PARIS: Gabriel Attal multiplie les interviews et les déplacements au cœur de l'été pour tenter de rattraper son retard sur son rival Édouard Philippe dans la campagne présidentielle et se retrouve sous le feu des critiques nourries de ses adversaires.

Le Finistère, la Loire-Atlantique, la Haute-Savoie, Le Morbihan, les Yvelines, la Vendée...

Ce jeudi, il s'est rendu sur un marché à Châteaurenard dans les Bouches-du-Rhône pour parler salaires, sécheresse, conditions de travail avec des agriculteurs.

L'ancien Premier ministre occupe le terrain politique, quasiment déserté par les autres candidats en ce début août.

"Oui, moi effectivement j'ai décidé de passer mon été auprès des Français. Parce que je considère que, quand on sollicite le suffrage des Français, quand on est candidat à l'élection présidentielle, il ne peut pas y avoir de vacances. On doit être en permanence au contact des Français pour les écouter", a lancé jeudi le patron de Renaissance sur RTL, dans une pique à ses adversaires. Et en premier lieu au candidat d'Horizons, Édouard Philippe, qui le devance dans les sondages, et a pris trois semaines de vacances.

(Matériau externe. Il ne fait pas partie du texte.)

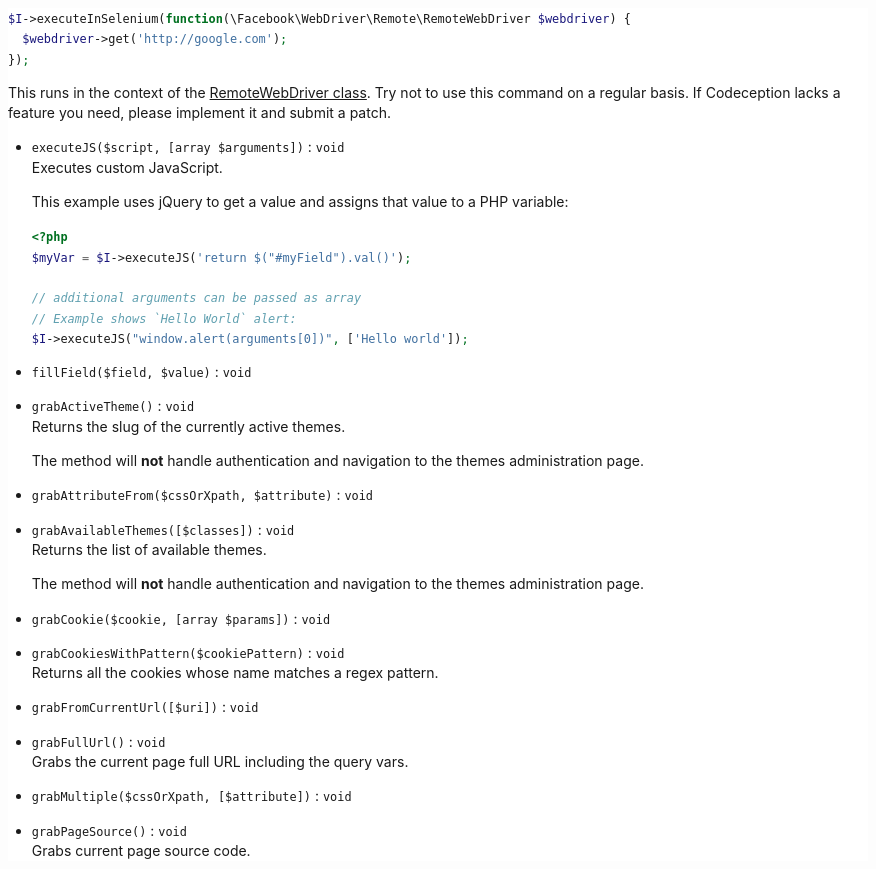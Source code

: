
   ``` php
  $I->executeInSelenium(function(\Facebook\WebDriver\Remote\RemoteWebDriver $webdriver) {
    $webdriver->get('http://google.com');
  });
  ```

  This runs in the context of the
  [RemoteWebDriver class](https://github.com/php-webdriver/php-webdriver/blob/master/lib/remote/RemoteWebDriver.php).
  Try not to use this command on a regular basis.
  If Codeception lacks a feature you need, please implement it and submit a patch.


* `executeJS($script, [array $arguments])` : `void`  
  Executes custom JavaScript.

  This example uses jQuery to get a value and assigns that value to a PHP variable:

  ```php
  <?php
  $myVar = $I->executeJS('return $("#myField").val()');
  
  // additional arguments can be passed as array
  // Example shows `Hello World` alert:
  $I->executeJS("window.alert(arguments[0])", ['Hello world']);
  ```


* `fillField($field, $value)` : `void`


* `grabActiveTheme()` : `void`  
  Returns the slug of the currently active themes.

  The method will **not** handle authentication and navigation to the themes administration page.


* `grabAttributeFrom($cssOrXpath, $attribute)` : `void`


* `grabAvailableThemes([$classes])` : `void`  
  Returns the list of available themes.

  The method will **not** handle authentication and navigation to the themes administration page.


* `grabCookie($cookie, [array $params])` : `void`


* `grabCookiesWithPattern($cookiePattern)` : `void`  
  Returns all the cookies whose name matches a regex pattern.


* `grabFromCurrentUrl([$uri])` : `void`


* `grabFullUrl()` : `void`  
  Grabs the current page full URL including the query vars.


* `grabMultiple($cssOrXpath, [$attribute])` : `void`


* `grabPageSource()` : `void`  
  Grabs current page source code.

Le patron de Renaissance, qui déplore qu'il n'y ait pas "eu de campagne en 2022", avec la guerre en Ukraine et un Emmanuel Macron sortant qui s'est représenté très tard, dit vouloir "que la France ait la campagne présidentielle qu'elle mérite et un vrai débat en vue de 2027".

Celui qui a pris ses distances avec le président de la République égrène ses mesures et ses priorités au fil des déplacements et des interviews: valeur travail, salaires, gestion de l'eau, frontières, gens du voyage... et se retrouve par ricochet dans le viseur de ses concurrents.

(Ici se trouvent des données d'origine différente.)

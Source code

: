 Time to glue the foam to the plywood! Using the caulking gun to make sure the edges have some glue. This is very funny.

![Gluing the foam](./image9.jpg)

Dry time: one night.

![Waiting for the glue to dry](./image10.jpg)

Une interview notamment a fait tiquer: celle parue dans le Journal du dimanche, média dans le giron du milliardaire conservateur Vincent Bolloré.

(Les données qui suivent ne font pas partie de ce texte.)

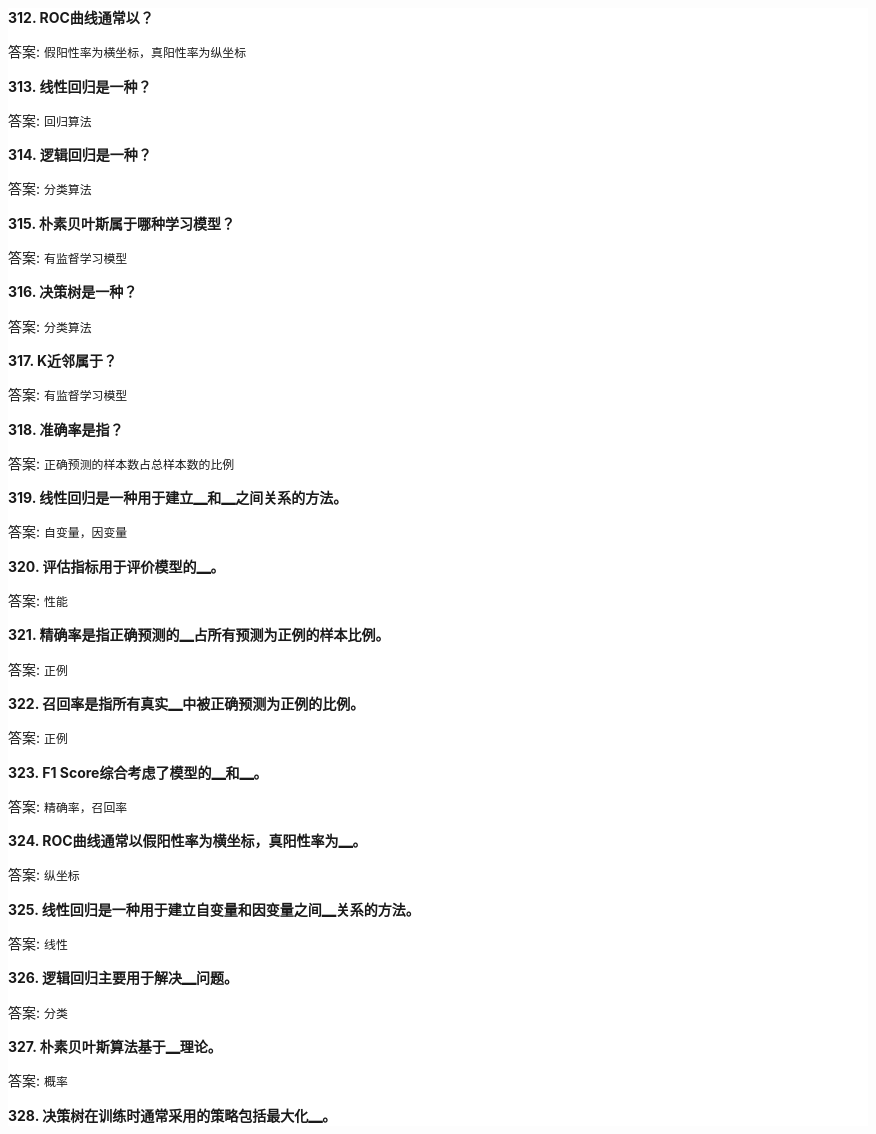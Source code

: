 **312. ROC曲线通常以？**

答案: `假阳性率为横坐标，真阳性率为纵坐标`

**313. 线性回归是一种？**

答案: `回归算法`

**314. 逻辑回归是一种？**

答案: `分类算法`

**315. 朴素贝叶斯属于哪种学习模型？**

答案: `有监督学习模型`

**316. 决策树是一种？**

答案: `分类算法`

**317. K近邻属于？**

答案: `有监督学习模型`

**318. 准确率是指？**

答案: `正确预测的样本数占总样本数的比例`

**319. 线性回归是一种用于建立▁和▁之间关系的方法。**

答案: `自变量，因变量`

**320. 评估指标用于评价模型的▁。**

答案: `性能`

**321. 精确率是指正确预测的▁占所有预测为正例的样本比例。**

答案: `正例`

**322. 召回率是指所有真实▁中被正确预测为正例的比例。**

答案: `正例`

**323. F1 Score综合考虑了模型的▁和▁。**

答案: `精确率，召回率`

**324. ROC曲线通常以假阳性率为横坐标，真阳性率为▁。**

答案: `纵坐标`

**325. 线性回归是一种用于建立自变量和因变量之间▁关系的方法。**

答案: `线性`

**326. 逻辑回归主要用于解决▁问题。**

答案: `分类`

**327. 朴素贝叶斯算法基于▁理论。**

答案: `概率`

**328. 决策树在训练时通常采用的策略包括最大化▁。**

Gabriel Attal y dévoile une partie de son projet, promettant "la plus grande réforme institutionnelle depuis 1958", avec "une nouvelle organisation territoriale" pour faire du maire "l'élu le plus puissant", une révision du système de nomination des postes stratégiques de l'administration, une baisse du nombre de députés de 577 à 350, la suppression de 100.000 postes de fonctionnaires, la suppression des remises automatiques de peine ou encore "des quotas limitatifs" pour l'immigration.

L'ancien Premier ministre Dominique de Villepin, en campagne mais pas officiellement déclaré, y a vu "un autoritarisme subversif et surexcité" et le "vestige d'un sarkozo-macronisme historique", comparant même Gabriel Attal à un "étudiant en droit constitutionnel qui se rêve Premier consul".

- "Ébahissement" -

Le premier secrétaire du PS Olivier Faure avoue avoir eu "le même ébahissement en lisant Gabriel Attal qui a choisi le JDD de Bolloré pour se lancer dans un concours de démagogie".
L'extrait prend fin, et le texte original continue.